Problem requirements:
Each line of the data below that carries the word "mMtkPplManager" needs to be copied.

Data under study:

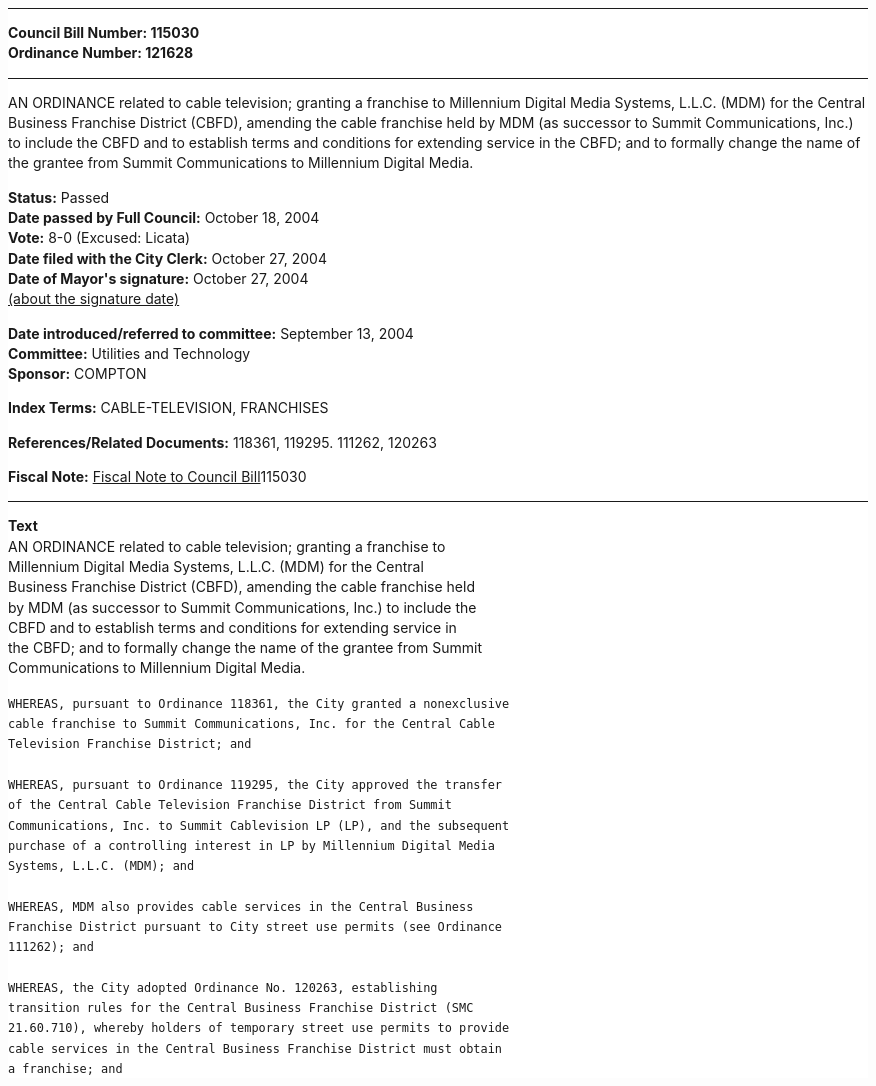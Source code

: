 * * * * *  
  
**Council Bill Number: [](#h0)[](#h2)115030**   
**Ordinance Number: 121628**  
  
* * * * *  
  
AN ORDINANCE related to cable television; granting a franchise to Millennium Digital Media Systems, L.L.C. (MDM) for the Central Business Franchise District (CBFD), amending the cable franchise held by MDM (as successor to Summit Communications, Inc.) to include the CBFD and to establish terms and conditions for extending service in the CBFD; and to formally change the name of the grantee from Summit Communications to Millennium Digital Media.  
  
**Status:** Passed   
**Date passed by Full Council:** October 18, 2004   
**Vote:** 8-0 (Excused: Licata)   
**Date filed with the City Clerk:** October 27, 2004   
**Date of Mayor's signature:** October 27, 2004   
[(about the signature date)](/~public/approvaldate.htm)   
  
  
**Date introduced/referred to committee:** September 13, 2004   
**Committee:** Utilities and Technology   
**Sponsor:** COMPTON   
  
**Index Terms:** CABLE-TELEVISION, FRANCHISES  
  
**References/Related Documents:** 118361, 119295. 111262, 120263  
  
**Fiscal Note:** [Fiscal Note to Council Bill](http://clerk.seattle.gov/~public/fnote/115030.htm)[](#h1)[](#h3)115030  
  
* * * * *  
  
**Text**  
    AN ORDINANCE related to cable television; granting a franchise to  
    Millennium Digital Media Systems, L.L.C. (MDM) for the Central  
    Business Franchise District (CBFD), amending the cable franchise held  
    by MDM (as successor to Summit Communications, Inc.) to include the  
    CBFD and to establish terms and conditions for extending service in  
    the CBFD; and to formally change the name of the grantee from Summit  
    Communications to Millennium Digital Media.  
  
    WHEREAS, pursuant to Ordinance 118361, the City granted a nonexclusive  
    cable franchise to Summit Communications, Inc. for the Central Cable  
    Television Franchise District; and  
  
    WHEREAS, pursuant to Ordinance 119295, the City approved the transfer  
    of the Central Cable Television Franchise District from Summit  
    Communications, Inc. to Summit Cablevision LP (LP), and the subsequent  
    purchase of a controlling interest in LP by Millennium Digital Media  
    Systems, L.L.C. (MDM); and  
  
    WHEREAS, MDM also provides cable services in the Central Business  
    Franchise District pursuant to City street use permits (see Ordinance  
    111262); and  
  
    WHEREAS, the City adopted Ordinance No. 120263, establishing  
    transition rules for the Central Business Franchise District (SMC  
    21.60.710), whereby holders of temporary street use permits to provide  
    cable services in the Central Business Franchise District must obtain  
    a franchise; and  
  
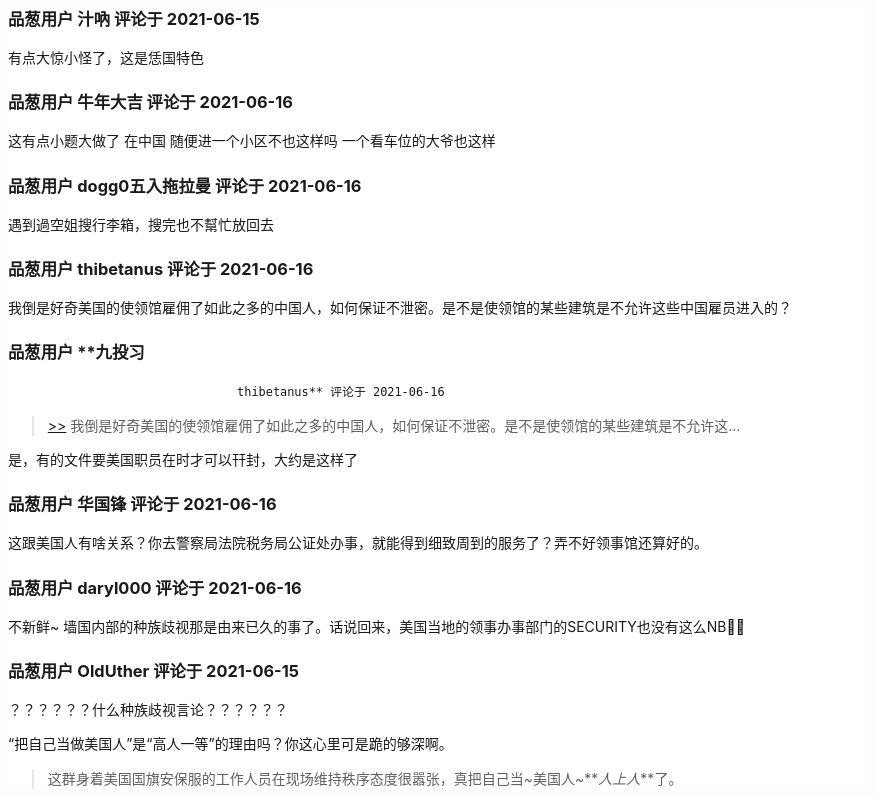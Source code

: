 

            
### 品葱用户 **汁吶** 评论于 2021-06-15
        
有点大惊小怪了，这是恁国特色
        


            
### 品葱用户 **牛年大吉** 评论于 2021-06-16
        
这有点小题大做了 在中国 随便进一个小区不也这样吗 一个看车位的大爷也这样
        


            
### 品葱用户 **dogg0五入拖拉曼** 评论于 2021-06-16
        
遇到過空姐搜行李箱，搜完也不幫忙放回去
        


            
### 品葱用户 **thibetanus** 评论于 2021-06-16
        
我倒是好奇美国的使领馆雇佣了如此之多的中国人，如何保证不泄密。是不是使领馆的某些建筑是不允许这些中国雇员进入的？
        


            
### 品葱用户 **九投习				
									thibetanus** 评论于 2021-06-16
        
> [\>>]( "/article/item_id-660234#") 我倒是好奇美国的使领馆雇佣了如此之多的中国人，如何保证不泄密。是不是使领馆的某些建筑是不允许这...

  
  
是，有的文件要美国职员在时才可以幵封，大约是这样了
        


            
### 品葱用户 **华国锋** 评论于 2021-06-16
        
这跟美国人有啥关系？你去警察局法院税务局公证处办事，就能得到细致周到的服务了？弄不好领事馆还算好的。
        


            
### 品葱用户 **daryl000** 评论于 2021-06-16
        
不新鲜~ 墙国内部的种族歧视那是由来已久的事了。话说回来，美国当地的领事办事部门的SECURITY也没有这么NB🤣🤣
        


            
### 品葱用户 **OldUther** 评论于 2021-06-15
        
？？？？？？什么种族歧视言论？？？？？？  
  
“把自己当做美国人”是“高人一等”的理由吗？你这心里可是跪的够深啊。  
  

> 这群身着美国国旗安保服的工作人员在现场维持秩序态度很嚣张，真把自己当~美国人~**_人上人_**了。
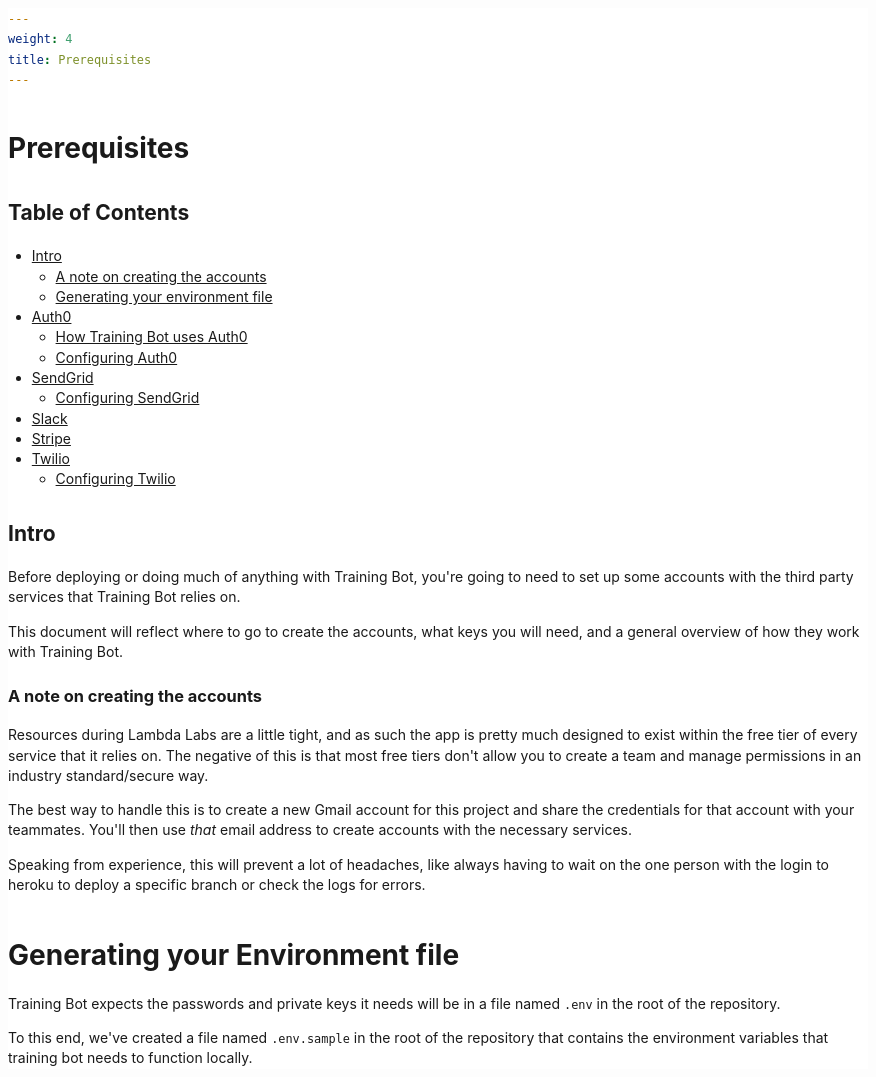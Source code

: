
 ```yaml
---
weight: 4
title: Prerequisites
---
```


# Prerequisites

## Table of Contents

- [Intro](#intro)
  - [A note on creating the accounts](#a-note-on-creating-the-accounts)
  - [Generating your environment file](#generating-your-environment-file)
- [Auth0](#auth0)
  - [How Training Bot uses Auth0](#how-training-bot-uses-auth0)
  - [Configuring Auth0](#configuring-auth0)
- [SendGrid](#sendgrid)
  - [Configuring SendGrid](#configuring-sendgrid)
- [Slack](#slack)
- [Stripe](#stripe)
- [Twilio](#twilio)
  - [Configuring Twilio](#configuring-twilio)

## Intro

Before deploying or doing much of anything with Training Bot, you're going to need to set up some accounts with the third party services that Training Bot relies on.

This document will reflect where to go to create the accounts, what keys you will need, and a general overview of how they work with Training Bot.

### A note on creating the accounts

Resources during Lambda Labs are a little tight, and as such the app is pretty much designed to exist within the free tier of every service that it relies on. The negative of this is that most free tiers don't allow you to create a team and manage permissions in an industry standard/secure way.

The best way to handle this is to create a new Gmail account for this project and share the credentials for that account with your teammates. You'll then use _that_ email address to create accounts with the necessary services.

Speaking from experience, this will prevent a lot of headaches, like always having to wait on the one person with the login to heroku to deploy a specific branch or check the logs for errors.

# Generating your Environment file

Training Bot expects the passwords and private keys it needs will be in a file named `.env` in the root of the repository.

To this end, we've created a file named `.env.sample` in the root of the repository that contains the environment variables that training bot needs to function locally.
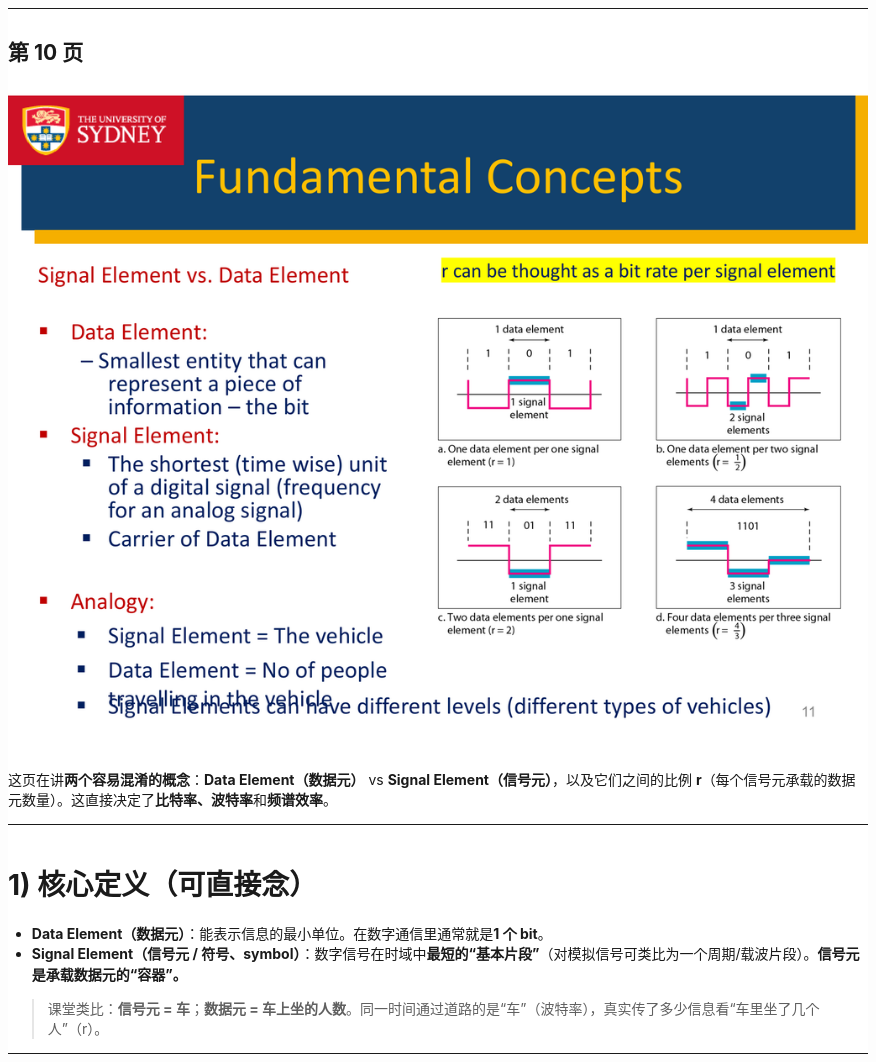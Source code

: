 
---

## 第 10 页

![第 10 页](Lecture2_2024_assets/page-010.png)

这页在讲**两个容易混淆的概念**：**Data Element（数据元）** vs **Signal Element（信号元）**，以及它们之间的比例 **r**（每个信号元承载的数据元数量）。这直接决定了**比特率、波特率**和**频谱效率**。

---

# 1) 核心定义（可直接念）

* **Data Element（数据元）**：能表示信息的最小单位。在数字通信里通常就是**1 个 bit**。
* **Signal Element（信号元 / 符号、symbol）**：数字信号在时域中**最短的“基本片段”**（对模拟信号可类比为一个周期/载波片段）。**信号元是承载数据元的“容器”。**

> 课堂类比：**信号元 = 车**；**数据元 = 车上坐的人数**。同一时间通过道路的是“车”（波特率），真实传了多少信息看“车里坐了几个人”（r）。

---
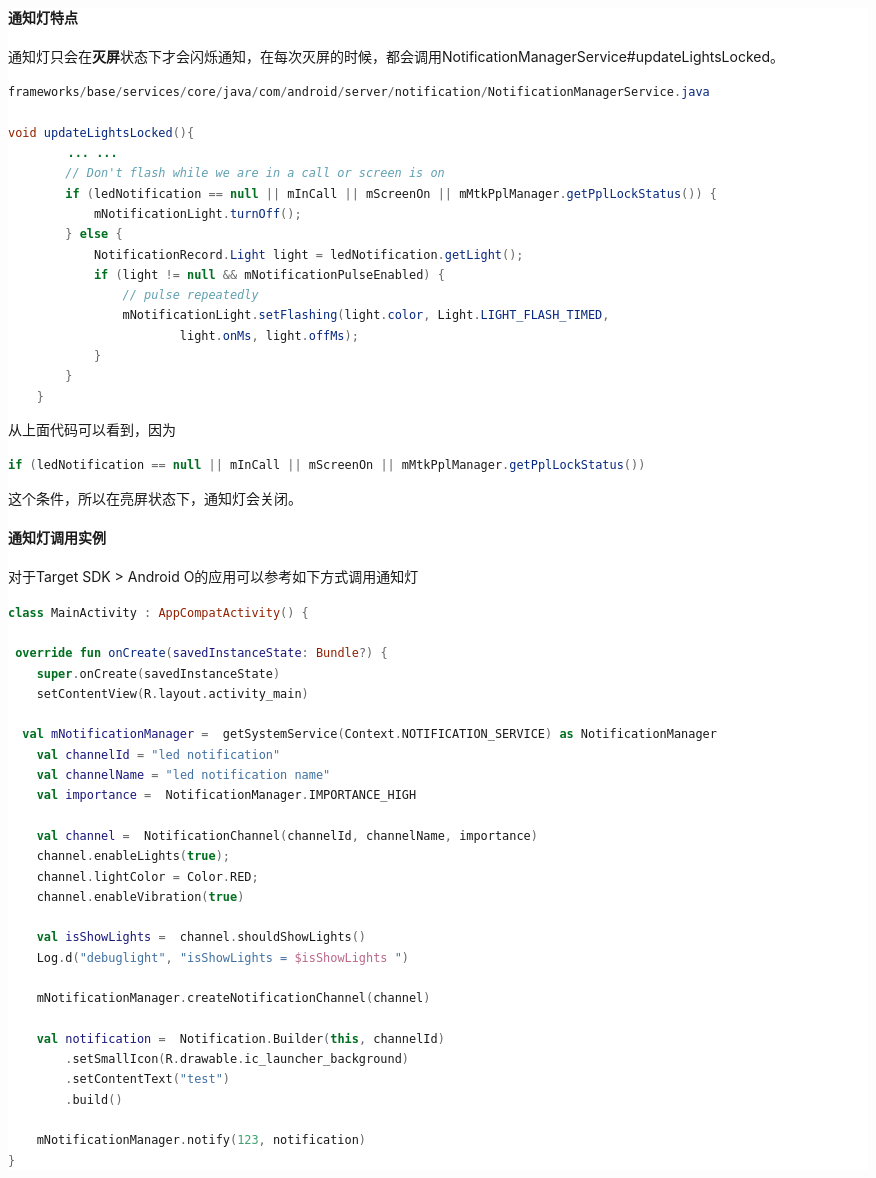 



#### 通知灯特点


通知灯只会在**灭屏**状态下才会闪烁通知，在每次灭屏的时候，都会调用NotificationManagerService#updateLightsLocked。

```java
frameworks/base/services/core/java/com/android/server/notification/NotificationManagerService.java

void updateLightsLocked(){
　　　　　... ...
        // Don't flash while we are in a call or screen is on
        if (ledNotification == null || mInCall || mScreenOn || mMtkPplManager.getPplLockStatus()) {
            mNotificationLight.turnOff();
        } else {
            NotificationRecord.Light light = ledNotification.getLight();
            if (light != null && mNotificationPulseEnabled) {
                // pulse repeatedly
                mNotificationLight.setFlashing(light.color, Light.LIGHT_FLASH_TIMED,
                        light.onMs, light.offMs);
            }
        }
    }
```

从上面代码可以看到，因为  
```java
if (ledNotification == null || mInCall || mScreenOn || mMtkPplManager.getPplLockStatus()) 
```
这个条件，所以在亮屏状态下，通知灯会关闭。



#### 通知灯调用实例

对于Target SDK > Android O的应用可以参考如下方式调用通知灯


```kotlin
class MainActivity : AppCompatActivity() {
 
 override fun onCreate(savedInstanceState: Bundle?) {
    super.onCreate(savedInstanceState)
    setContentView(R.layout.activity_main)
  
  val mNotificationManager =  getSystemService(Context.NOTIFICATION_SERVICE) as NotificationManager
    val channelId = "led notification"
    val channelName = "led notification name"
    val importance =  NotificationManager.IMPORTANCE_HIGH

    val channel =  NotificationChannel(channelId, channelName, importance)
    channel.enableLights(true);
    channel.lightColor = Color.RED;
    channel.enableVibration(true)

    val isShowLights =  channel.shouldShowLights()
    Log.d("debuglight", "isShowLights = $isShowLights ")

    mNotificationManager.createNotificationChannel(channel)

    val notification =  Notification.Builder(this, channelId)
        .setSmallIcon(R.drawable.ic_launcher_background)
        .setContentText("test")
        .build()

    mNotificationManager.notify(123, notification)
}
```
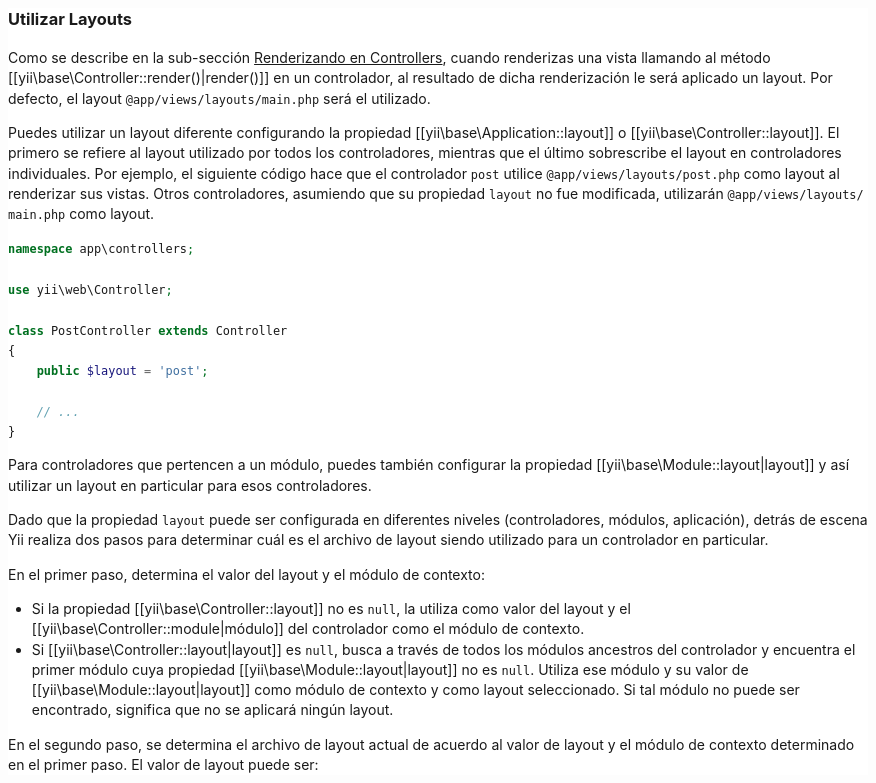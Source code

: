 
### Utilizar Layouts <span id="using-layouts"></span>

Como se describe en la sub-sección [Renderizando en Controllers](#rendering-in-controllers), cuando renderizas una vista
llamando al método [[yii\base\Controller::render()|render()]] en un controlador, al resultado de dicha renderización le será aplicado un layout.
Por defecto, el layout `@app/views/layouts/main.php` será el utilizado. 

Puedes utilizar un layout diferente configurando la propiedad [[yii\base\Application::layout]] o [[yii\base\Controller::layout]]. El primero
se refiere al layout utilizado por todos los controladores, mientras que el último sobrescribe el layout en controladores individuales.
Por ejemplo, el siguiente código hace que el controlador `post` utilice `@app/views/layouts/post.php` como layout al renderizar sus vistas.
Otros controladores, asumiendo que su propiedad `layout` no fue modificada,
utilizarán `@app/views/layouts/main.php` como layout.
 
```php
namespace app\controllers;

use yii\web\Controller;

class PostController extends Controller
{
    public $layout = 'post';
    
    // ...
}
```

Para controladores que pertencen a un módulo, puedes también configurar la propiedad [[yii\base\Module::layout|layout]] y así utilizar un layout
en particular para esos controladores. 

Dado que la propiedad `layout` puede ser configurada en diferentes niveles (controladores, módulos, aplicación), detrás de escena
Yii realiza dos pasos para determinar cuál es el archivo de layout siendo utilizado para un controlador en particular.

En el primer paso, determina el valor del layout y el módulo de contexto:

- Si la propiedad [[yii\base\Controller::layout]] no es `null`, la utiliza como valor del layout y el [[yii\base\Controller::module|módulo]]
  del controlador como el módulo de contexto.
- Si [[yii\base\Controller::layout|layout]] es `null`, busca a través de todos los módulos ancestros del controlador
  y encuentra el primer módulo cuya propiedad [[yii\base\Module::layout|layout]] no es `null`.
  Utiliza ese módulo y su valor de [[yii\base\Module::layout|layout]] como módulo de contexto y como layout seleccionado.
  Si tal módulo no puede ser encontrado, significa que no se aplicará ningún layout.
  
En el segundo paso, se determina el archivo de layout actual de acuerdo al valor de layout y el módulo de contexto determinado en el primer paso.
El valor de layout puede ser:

Solution to this task:
        if (ledNotification == null || mInCall || mScreenOn || mMtkPplManager.getPplLockStatus()) {
if (ledNotification == null || mInCall || mScreenOn || mMtkPplManager.getPplLockStatus()) 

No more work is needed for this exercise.